My high school offered a ton of Advanced Placement courses — high school classes that could count for college credit, if you learned enough to pass the final exam. Of course, the lion’s share of the A. P. classes were sciences and maths, and I didn’t want to work that hard on something I wouldn’t be pursuing.
The ones that appealed to me were English Lit. and U. S. History. Mr. Davis taught English, and Mrs. Davis taught History. Husband and wife, they taught those two classes with a powerful synergy.
For two straight semesters, their sole focus was to teach us how to ace A. P. tests. Don’t mistake that for any kind of shortcut, though.
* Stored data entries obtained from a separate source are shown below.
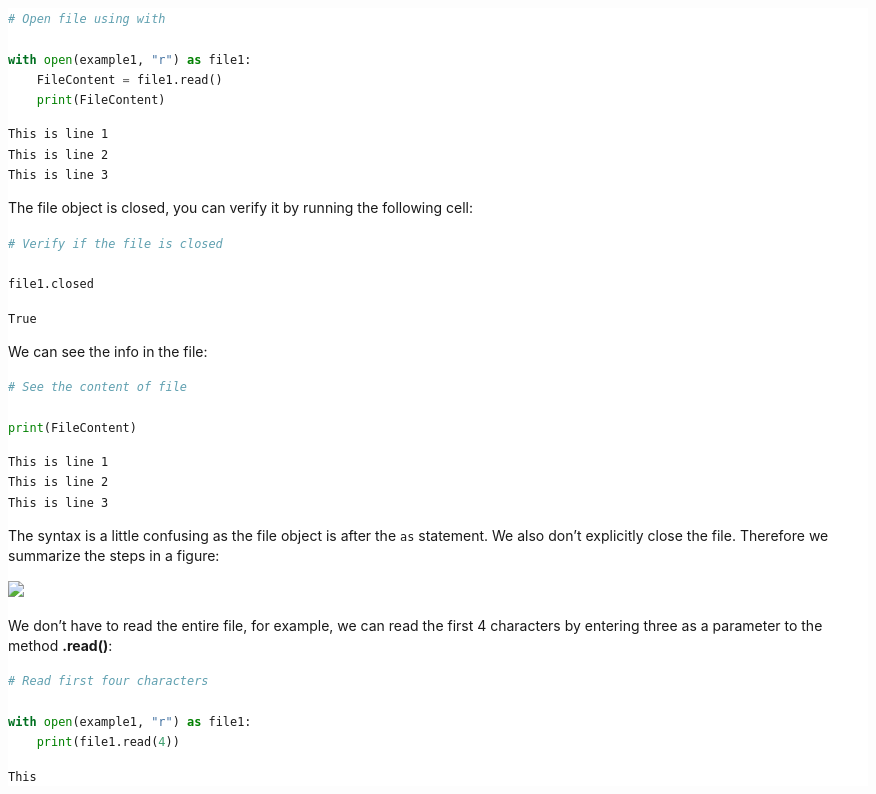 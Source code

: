 
```python
# Open file using with

with open(example1, "r") as file1:
    FileContent = file1.read()
    print(FileContent)
```

    This is line 1 
    This is line 2
    This is line 3


The file object is closed, you can verify it by running the following cell:  


```python
# Verify if the file is closed

file1.closed
```




    True



 We can see the info in the file:


```python
# See the content of file

print(FileContent)
```

    This is line 1 
    This is line 2
    This is line 3


The syntax is a little confusing as the file object is after the <code>as</code> statement. We also don’t explicitly close the file. Therefore we summarize the steps in a figure:

<img src="https://s3-api.us-geo.objectstorage.softlayer.net/cf-courses-data/CognitiveClass/PY0101EN/Chapter%204/Images/ReadWith.png" width="500" />

We don’t have to read the entire file, for example, we can read the first 4 characters by entering three as a parameter to the method **.read()**:



```python
# Read first four characters

with open(example1, "r") as file1:
    print(file1.read(4))
```

    This
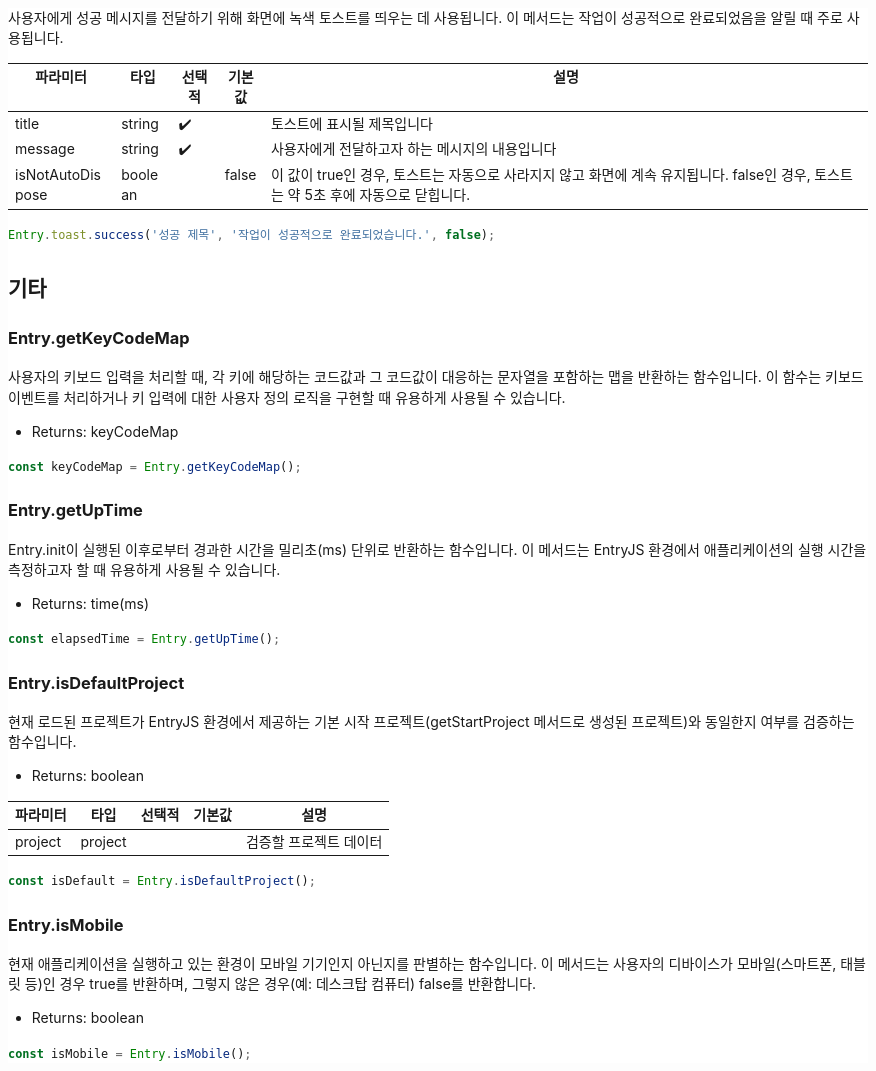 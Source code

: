사용자에게 성공 메시지를 전달하기 위해 화면에 녹색 토스트를 띄우는 데 사용됩니다. 이 메서드는 작업이 성공적으로 완료되었음을 알릴 때 주로 사용됩니다.

|파라미터|타입|선택적|기본값|설명|
|---|---|---|---|---|
|title|string|✔️||토스트에 표시될 제목입니다|
|message|string|✔️||사용자에게 전달하고자 하는 메시지의 내용입니다|
|isNotAutoDispose|boolean||false|이 값이 true인 경우, 토스트는 자동으로 사라지지 않고 화면에 계속 유지됩니다. false인 경우, 토스트는 약 5초 후에 자동으로 닫힙니다.|

```js
Entry.toast.success('성공 제목', '작업이 성공적으로 완료되었습니다.', false);
```

## 기타

### Entry.getKeyCodeMap

사용자의 키보드 입력을 처리할 때, 각 키에 해당하는 코드값과 그 코드값이 대응하는 문자열을 포함하는 맵을 반환하는 함수입니다. 이 함수는 키보드 이벤트를 처리하거나 키 입력에 대한 사용자 정의 로직을 구현할 때 유용하게 사용될 수 있습니다.

- Returns: keyCodeMap

```js
const keyCodeMap = Entry.getKeyCodeMap();
```

### Entry.getUpTime

Entry.init이 실행된 이후로부터 경과한 시간을 밀리초(ms) 단위로 반환하는 함수입니다. 이 메서드는 EntryJS 환경에서 애플리케이션의 실행 시간을 측정하고자 할 때 유용하게 사용될 수 있습니다.

- Returns: time(ms)

```js
const elapsedTime = Entry.getUpTime();
```

### Entry.isDefaultProject

현재 로드된 프로젝트가 EntryJS 환경에서 제공하는 기본 시작 프로젝트(getStartProject 메서드로 생성된 프로젝트)와 동일한지 여부를 검증하는 함수입니다.

- Returns: boolean

|파라미터|타입|선택적|기본값|설명|
|---|---|---|---|---|
|project|project|||검증할 프로젝트 데이터|

```js
const isDefault = Entry.isDefaultProject();
```

### Entry.isMobile

현재 애플리케이션을 실행하고 있는 환경이 모바일 기기인지 아닌지를 판별하는 함수입니다. 이 메서드는 사용자의 디바이스가 모바일(스마트폰, 태블릿 등)인 경우 true를 반환하며, 그렇지 않은 경우(예: 데스크탑 컴퓨터) false를 반환합니다.

- Returns: boolean

```js
const isMobile = Entry.isMobile();
```
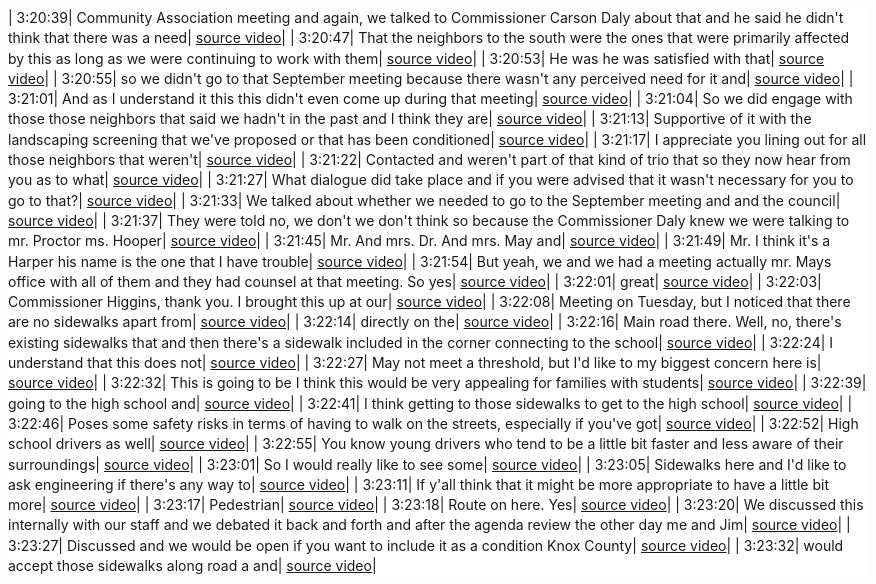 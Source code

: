 | 3:20:39| Community Association meeting and again, we talked to Commissioner Carson Daly about that and he said he didn't think that there was a need| [source video](https://archive.org/details/planning-r-399-231005?start=12039)|
| 3:20:47| That the neighbors to the south were the ones that were primarily affected by this as long as we were continuing to work with them| [source video](https://archive.org/details/planning-r-399-231005?start=12047)|
| 3:20:53| He was he was satisfied with that| [source video](https://archive.org/details/planning-r-399-231005?start=12053)|
| 3:20:55| so we didn't go to that September meeting because there wasn't any perceived need for it and| [source video](https://archive.org/details/planning-r-399-231005?start=12055)|
| 3:21:01| And as I understand it this this didn't even come up during that meeting| [source video](https://archive.org/details/planning-r-399-231005?start=12061)|
| 3:21:04| So we did engage with those those neighbors that said we hadn't in the past and I think they are| [source video](https://archive.org/details/planning-r-399-231005?start=12064)|
| 3:21:13| Supportive of it with the landscaping screening that we've proposed or that has been conditioned| [source video](https://archive.org/details/planning-r-399-231005?start=12073)|
| 3:21:17| I appreciate you lining out for all those neighbors that weren't| [source video](https://archive.org/details/planning-r-399-231005?start=12077)|
| 3:21:22| Contacted and weren't part of that kind of trio that so they now hear from you as to what| [source video](https://archive.org/details/planning-r-399-231005?start=12082)|
| 3:21:27| What dialogue did take place and if you were advised that it wasn't necessary for you to go to that?| [source video](https://archive.org/details/planning-r-399-231005?start=12087)|
| 3:21:33| We talked about whether we needed to go to the September meeting and and the council| [source video](https://archive.org/details/planning-r-399-231005?start=12093)|
| 3:21:37| They were told no, we don't we don't think so because the Commissioner Daly knew we were talking to mr. Proctor ms. Hooper| [source video](https://archive.org/details/planning-r-399-231005?start=12097)|
| 3:21:45| Mr. And mrs. Dr. And mrs. May and| [source video](https://archive.org/details/planning-r-399-231005?start=12105)|
| 3:21:49| Mr. I think it's a Harper his name is the one that I have trouble| [source video](https://archive.org/details/planning-r-399-231005?start=12109)|
| 3:21:54| But yeah, we and we had a meeting actually mr. Mays office with all of them and they had counsel at that meeting. So yes| [source video](https://archive.org/details/planning-r-399-231005?start=12114)|
| 3:22:01| great| [source video](https://archive.org/details/planning-r-399-231005?start=12121)|
| 3:22:03| Commissioner Higgins, thank you. I brought this up at our| [source video](https://archive.org/details/planning-r-399-231005?start=12123)|
| 3:22:08| Meeting on Tuesday, but I noticed that there are no sidewalks apart from| [source video](https://archive.org/details/planning-r-399-231005?start=12128)|
| 3:22:14| directly on the| [source video](https://archive.org/details/planning-r-399-231005?start=12134)|
| 3:22:16| Main road there. Well, no, there's existing sidewalks that and then there's a sidewalk included in the corner connecting to the school| [source video](https://archive.org/details/planning-r-399-231005?start=12136)|
| 3:22:24| I understand that this does not| [source video](https://archive.org/details/planning-r-399-231005?start=12144)|
| 3:22:27| May not meet a threshold, but I'd like to my biggest concern here is| [source video](https://archive.org/details/planning-r-399-231005?start=12147)|
| 3:22:32| This is going to be I think this would be very appealing for families with students| [source video](https://archive.org/details/planning-r-399-231005?start=12152)|
| 3:22:39| going to the high school and| [source video](https://archive.org/details/planning-r-399-231005?start=12159)|
| 3:22:41| I think getting to those sidewalks to get to the high school| [source video](https://archive.org/details/planning-r-399-231005?start=12161)|
| 3:22:46| Poses some safety risks in terms of having to walk on the streets, especially if you've got| [source video](https://archive.org/details/planning-r-399-231005?start=12166)|
| 3:22:52| High school drivers as well| [source video](https://archive.org/details/planning-r-399-231005?start=12172)|
| 3:22:55| You know young drivers who tend to be a little bit faster and less aware of their surroundings| [source video](https://archive.org/details/planning-r-399-231005?start=12175)|
| 3:23:01| So I would really like to see some| [source video](https://archive.org/details/planning-r-399-231005?start=12181)|
| 3:23:05| Sidewalks here and I'd like to ask engineering if there's any way to| [source video](https://archive.org/details/planning-r-399-231005?start=12185)|
| 3:23:11| If y'all think that it might be more appropriate to have a little bit more| [source video](https://archive.org/details/planning-r-399-231005?start=12191)|
| 3:23:17| Pedestrian| [source video](https://archive.org/details/planning-r-399-231005?start=12197)|
| 3:23:18| Route on here. Yes| [source video](https://archive.org/details/planning-r-399-231005?start=12198)|
| 3:23:20| We discussed this internally with our staff and we debated it back and forth and after the agenda review the other day me and Jim| [source video](https://archive.org/details/planning-r-399-231005?start=12200)|
| 3:23:27| Discussed and we would be open if you want to include it as a condition Knox County| [source video](https://archive.org/details/planning-r-399-231005?start=12207)|
| 3:23:32| would accept those sidewalks along road a and| [source video](https://archive.org/details/planning-r-399-231005?start=12212)|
From day one they flooded us with information, and then required us to demonstrate a total understanding of all of it. Every class period felt like an A. P. Exam. It was brutal, but when the actual exam rolled around, it felt old hat.
I worked harder in those two classes than in any other class I’ve ever taken. I learned more, too — not just facts and theories, but life skills. I showed up, I paid attention, and even if it was only for fifty minutes at a time, I sure looked like a really great student in there.
The Right Way to Do Research
One of the best skills I learned in those classes was the right way to do research. I’d been using the school library to support essays for years, and by that point (1997) I was getting pretty good at finding information on this crazy World Wide Web thing.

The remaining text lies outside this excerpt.